What is the robots.txt file?
The robots.txt file is an ASCII text file that has specific instructions for search engine robots about specific content that they are not allowed to index. These instructions are the deciding factor of how a search engine indexes your website’s pages.
The User-agent field is for specifying robot name for which the access policy follows in the Disallow field. Disallow field specifies URLs to which the specified robots have no access to. A robots.txt example :
User-agent: *
Disallow: /
- The universal address of the robots.txt file is: www.domain.com/robots.txt (always in lowercase for the filename and the contents). This is the first file that a robot visits. It picks up instructions for indexing the site content and follows them.
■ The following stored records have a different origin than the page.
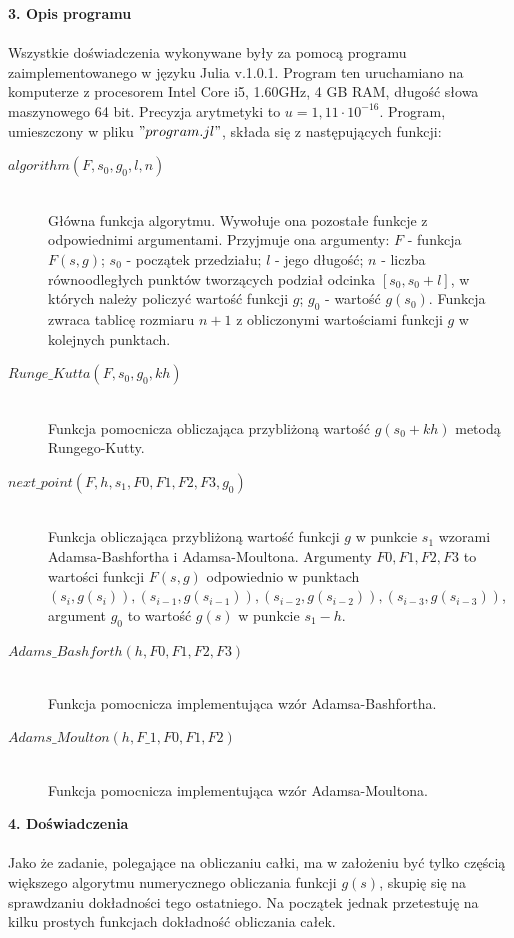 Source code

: \documentclass[a4paper]{article}
\begin{document}
\Large
\textbf{3. Opis programu}\\\\
\normalsize
Wszystkie doświadczenia wykonywane były za pomocą programu zaimplementowanego w języku Julia v.1.0.1. Program ten uruchamiano na komputerze z procesorem Intel Core i5, 1.60GHz, 4 GB RAM, długość słowa maszynowego 64 bit. Precyzja arytmetyki to $u = 1,11 \cdot 10^{-16}$. Program, umieszczony w pliku $"program.jl"$, składa się z następujących funkcji:
\begin{description}
\item[$algorithm(F, s_0, g_0, l, n)$] \hfill\\ Główna funkcja algorytmu. Wywołuje ona pozostałe funkcje z odpowiednimi argumentami. Przyjmuje ona argumenty: $F$ - funkcja $F(s, g)$; $s_0$ - początek przedziału; $l$ - jego długość; $n$ - liczba równoodległych punktów tworzących podział odcinka $[s_0, s_0 + l]$, w których należy policzyć wartość funkcji $g$; $g_0$ - wartość $g(s_0)$. Funkcja zwraca tablicę rozmiaru $n+1$ z obliczonymi wartościami funkcji $g$ w kolejnych punktach.
\item[$Runge\_Kutta(F, s_0, g_0, kh)$] \hfill\\ Funkcja pomocnicza obliczająca przybliżoną wartość $g(s_0 + kh)$ metodą Rungego-Kutty.
\item[$next\_point(F, h, s_1, F0, F1, F2, F3, g_0)$] \hfill\\ Funkcja obliczająca przybliżoną wartość funkcji $g$ w punkcie $s_1$ wzorami Adamsa-Bashfortha i Adamsa-Moultona. Argumenty $F0, F1, F2, F3$ to wartości funkcji $F(s,g)$ odpowiednio w punktach $(s_i, g(s_i)), (s_{i-1}, g(s_{i-1})), (s_{i-2}, g(s_{i-2})), (s_{i-3}, g(s_{i-3}))$, argument $g_0$ to wartość $g(s)$ w punkcie $s_1 - h$.
\item[$Adams\_Bashforth(h, F0, F1, F2, F3)$] \hfill\\ Funkcja pomocnicza implementująca wzór Adamsa-Bashfortha.
\item[$Adams\_Moulton(h, F\_1, F0, F1, F2)$] \hfill\\ Funkcja pomocnicza implementująca wzór Adamsa-Moultona.
\end{description}
\newpage



\Large
\textbf{4. Doświadczenia}\\\\
\normalsize
Jako że zadanie, polegające na obliczaniu całki, ma w założeniu być tylko częścią większego algorytmu numerycznego obliczania funkcji $g(s)$, skupię się na sprawdzaniu dokładności tego ostatniego. Na początek jednak przetestuję na kilku prostych funkcjach dokładność obliczania całek.\\
\end{document}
This file contains two text fields.
- Separate lines are required for specifying access to different user agents and Disallow field should not carry more than one command in a line in the robots.txt file. There is no limit to the number of lines through i.e. both the User-agent and Disallow fields can be repeated with different commands any number of times.
- Blank lines will also not work within a single recordset of both commands.
Characters following # are ignored up to the line termination as they are considered to be comments.
- Please also note that there is no “Allow” command in the standard robots.txt protocol. Content not blocked in the “Disallow” field is considered allowed.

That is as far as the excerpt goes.